As you look over the data below, please find each line where the word "ruler" appears, then copy it.

(MATERIAL PROVIDED Opens)

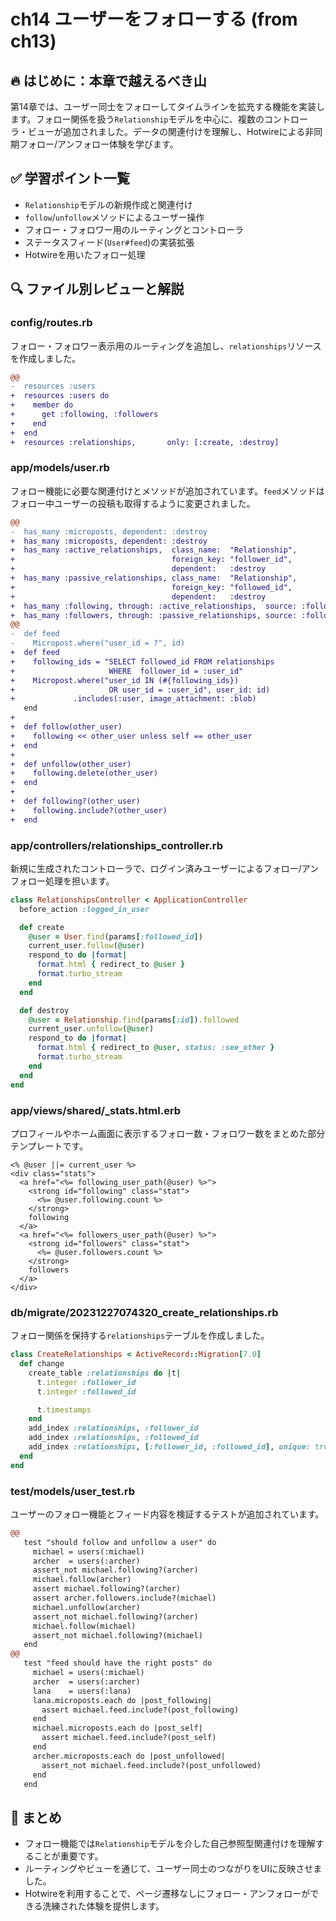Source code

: # ch14 ユーザーをフォローする (from ch13)

## 🔥 はじめに：本章で越えるべき山

第14章では、ユーザー同士をフォローしてタイムラインを拡充する機能を実装します。フォロー関係を扱う`Relationship`モデルを中心に、複数のコントローラ・ビューが追加されました。データの関連付けを理解し、Hotwireによる非同期フォロー/アンフォロー体験を学びます。

## ✅ 学習ポイント一覧

- `Relationship`モデルの新規作成と関連付け
- `follow`/`unfollow`メソッドによるユーザー操作
- フォロー・フォロワー用のルーティングとコントローラ
- ステータスフィード(`User#feed`)の実装拡張
- Hotwireを用いたフォロー処理

## 🔍 ファイル別レビューと解説

### config/routes.rb

フォロー・フォロワー表示用のルーティングを追加し、`relationships`リソースを作成しました。
```diff
@@
-  resources :users
+  resources :users do
+    member do
+      get :following, :followers
+    end
+  end
+  resources :relationships,       only: [:create, :destroy]
```

### app/models/user.rb

フォロー機能に必要な関連付けとメソッドが追加されています。`feed`メソッドはフォロー中ユーザーの投稿も取得するように変更されました。
```diff
@@
-  has_many :microposts, dependent: :destroy
+  has_many :microposts, dependent: :destroy
+  has_many :active_relationships,  class_name:  "Relationship",
+                                   foreign_key: "follower_id",
+                                   dependent:   :destroy
+  has_many :passive_relationships, class_name:  "Relationship",
+                                   foreign_key: "followed_id",
+                                   dependent:   :destroy
+  has_many :following, through: :active_relationships,  source: :followed
+  has_many :followers, through: :passive_relationships, source: :follower
@@
-  def feed
-    Micropost.where("user_id = ?", id)
+  def feed
+    following_ids = "SELECT followed_id FROM relationships
+                     WHERE  follower_id = :user_id"
+    Micropost.where("user_id IN (#{following_ids})
+                     OR user_id = :user_id", user_id: id)
+             .includes(:user, image_attachment: :blob)
   end
+
+  def follow(other_user)
+    following << other_user unless self == other_user
+  end
+
+  def unfollow(other_user)
+    following.delete(other_user)
+  end
+
+  def following?(other_user)
+    following.include?(other_user)
+  end
```

### app/controllers/relationships_controller.rb

新規に生成されたコントローラで、ログイン済みユーザーによるフォロー/アンフォロー処理を担います。
```ruby
class RelationshipsController < ApplicationController
  before_action :logged_in_user

  def create
    @user = User.find(params[:followed_id])
    current_user.follow(@user)
    respond_to do |format|
      format.html { redirect_to @user }
      format.turbo_stream
    end
  end

  def destroy
    @user = Relationship.find(params[:id]).followed
    current_user.unfollow(@user)
    respond_to do |format|
      format.html { redirect_to @user, status: :see_other }
      format.turbo_stream
    end
  end
end
```

### app/views/shared/_stats.html.erb

プロフィールやホーム画面に表示するフォロー数・フォロワー数をまとめた部分テンプレートです。
```erb
<% @user ||= current_user %>
<div class="stats">
  <a href="<%= following_user_path(@user) %>">
    <strong id="following" class="stat">
      <%= @user.following.count %>
    </strong>
    following
  </a>
  <a href="<%= followers_user_path(@user) %>">
    <strong id="followers" class="stat">
      <%= @user.followers.count %>
    </strong>
    followers
  </a>
</div>
```

### db/migrate/20231227074320_create_relationships.rb

フォロー関係を保持する`relationships`テーブルを作成しました。
```ruby
class CreateRelationships < ActiveRecord::Migration[7.0]
  def change
    create_table :relationships do |t|
      t.integer :follower_id
      t.integer :followed_id

      t.timestamps
    end
    add_index :relationships, :follower_id
    add_index :relationships, :followed_id
    add_index :relationships, [:follower_id, :followed_id], unique: true
  end
end
```

### test/models/user_test.rb

ユーザーのフォロー機能とフィード内容を検証するテストが追加されています。
```diff
@@
   test "should follow and unfollow a user" do
     michael = users(:michael)
     archer  = users(:archer)
     assert_not michael.following?(archer)
     michael.follow(archer)
     assert michael.following?(archer)
     assert archer.followers.include?(michael)
     michael.unfollow(archer)
     assert_not michael.following?(archer)
     michael.follow(michael)
     assert_not michael.following?(michael)
   end
@@
   test "feed should have the right posts" do
     michael = users(:michael)
     archer  = users(:archer)
     lana    = users(:lana)
     lana.microposts.each do |post_following|
       assert michael.feed.include?(post_following)
     end
     michael.microposts.each do |post_self|
       assert michael.feed.include?(post_self)
     end
     archer.microposts.each do |post_unfollowed|
       assert_not michael.feed.include?(post_unfollowed)
     end
   end
```

## 🧠 まとめ

- フォロー機能では`Relationship`モデルを介した自己参照型関連付けを理解することが重要です。
- ルーティングやビューを通じて、ユーザー同士のつながりをUIに反映させました。
- Hotwireを利用することで、ページ遷移なしにフォロー・アンフォローができる洗練された体験を提供します。
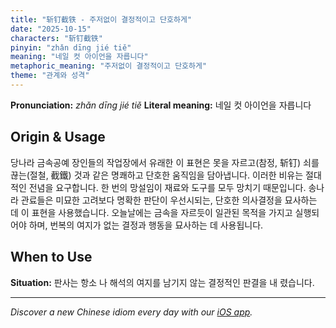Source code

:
```yaml
---
title: "斩钉截铁 - 주저없이 결정적이고 단호하게"
date: "2025-10-15"
characters: "斩钉截铁"
pinyin: "zhǎn dīng jié tiě"
meaning: "네일 컷 아이언을 자릅니다"
metaphoric_meaning: "주저없이 결정적이고 단호하게"
theme: "관계와 성격"
---
```


**Pronunciation:** *zhǎn dīng jié tiě*
**Literal meaning:** 네일 컷 아이언을 자릅니다

## Origin & Usage

당나라 금속공예 장인들의 작업장에서 유래한 이 표현은 못을 자르고(참정, 斩钉) 쇠를 끊는(절철, 截鐵) 것과 같은 명쾌하고 단호한 움직임을 담아냅니다. 이러한 비유는 절대적인 전념을 요구합니다. 한 번의 망설임이 재료와 도구를 모두 망치기 때문입니다. 송나라 관료들은 미묘한 고려보다 명확한 판단이 우선시되는, 단호한 의사결정을 묘사하는 데 이 표현을 사용했습니다. 오늘날에는 금속을 자르듯이 일관된 목적을 가지고 실행되어야 하며, 번복의 여지가 없는 결정과 행동을 묘사하는 데 사용됩니다.

## When to Use

**Situation:** 판사는 항소 나 해석의 여지를 남기지 않는 결정적인 판결을 내 렸습니다.

---

*Discover a new Chinese idiom every day with our [iOS app](https://apps.apple.com/us/app/daily-chinese-idioms/id6740611324).*
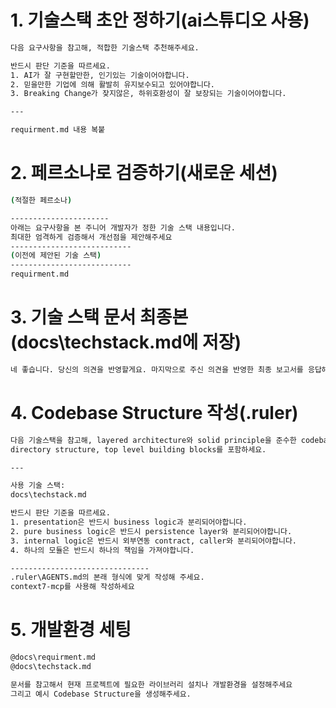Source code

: # 1. 기술스택 초안 정하기(ai스튜디오 사용)

```bash
다음 요구사항을 참고해, 적합한 기술스택 추천해주세요.

반드시 판단 기준을 따르세요.
1. AI가 잘 구현할만한, 인기있는 기술이어야합니다.
2. 믿을만한 기업에 의해 활발히 유지보수되고 있어야합니다.
3. Breaking Change가 잦지않은, 하위호환성이 잘 보장되는 기술이어야합니다.

---

requirment.md 내용 복붙
```

# 2. 페르소나로 검증하기(새로운 세션)

```bash
(적절한 페르소나)

----------------------
아래는 요구사항을 본 주니어 개발자가 정한 기술 스택 내용입니다.
최대한 엄격하게 검증해서 개선점을 제안해주세요
---------------------------
(이전에 제안된 기술 스택)
---------------------------
requirment.md
```

# 3. 기술 스택 문서 최종본(docs\techstack.md에 저장)

```bash
네 좋습니다. 당신의 의견을 반영할게요. 마지막으로 주신 의견을 반영한 최종 보고서를 응답해주세요. 해당 보고서는 AI 코딩 에이전트에게 지침으로서 입력될 것입니다. 간결하게, 프롬프트 엔지니어링 기법을 적용해서 작성해주세요.
```

# 4. Codebase Structure 작성(.ruler)

```bash
다음 기술스택을 참고해, layered architecture와 solid principle을 준수한 codebase structure 제안해주세요.
directory structure, top level building blocks를 포함하세요.

---

사용 기술 스택:
docs\techstack.md

반드시 판단 기준을 따르세요.
1. presentation은 반드시 business logic과 분리되어야합니다.
2. pure business logic은 반드시 persistence layer와 분리되어야합니다.
3. internal logic은 반드시 외부연동 contract, caller와 분리되어야합니다.
4. 하나의 모듈은 반드시 하나의 책임을 가져야합니다.

-------------------------------
.ruler\AGENTS.md의 본래 형식에 맞게 작성해 주세요.
context7-mcp를 사용해 작성하세요
```

# 5. 개발환경 세팅

```bash
@docs\requirment.md
@docs\techstack.md

문서를 참고해서 현재 프로젝트에 필요한 라이브러리 설치나 개발환경을 설정해주세요
그리고 예시 Codebase Structure을 생성해주세요.
```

(MATERIAL PROVIDED Closes)

* EXERCISE RESPONSE *
# 4. Codebase Structure 작성(.ruler)
.ruler\AGENTS.md의 본래 형식에 맞게 작성해 주세요.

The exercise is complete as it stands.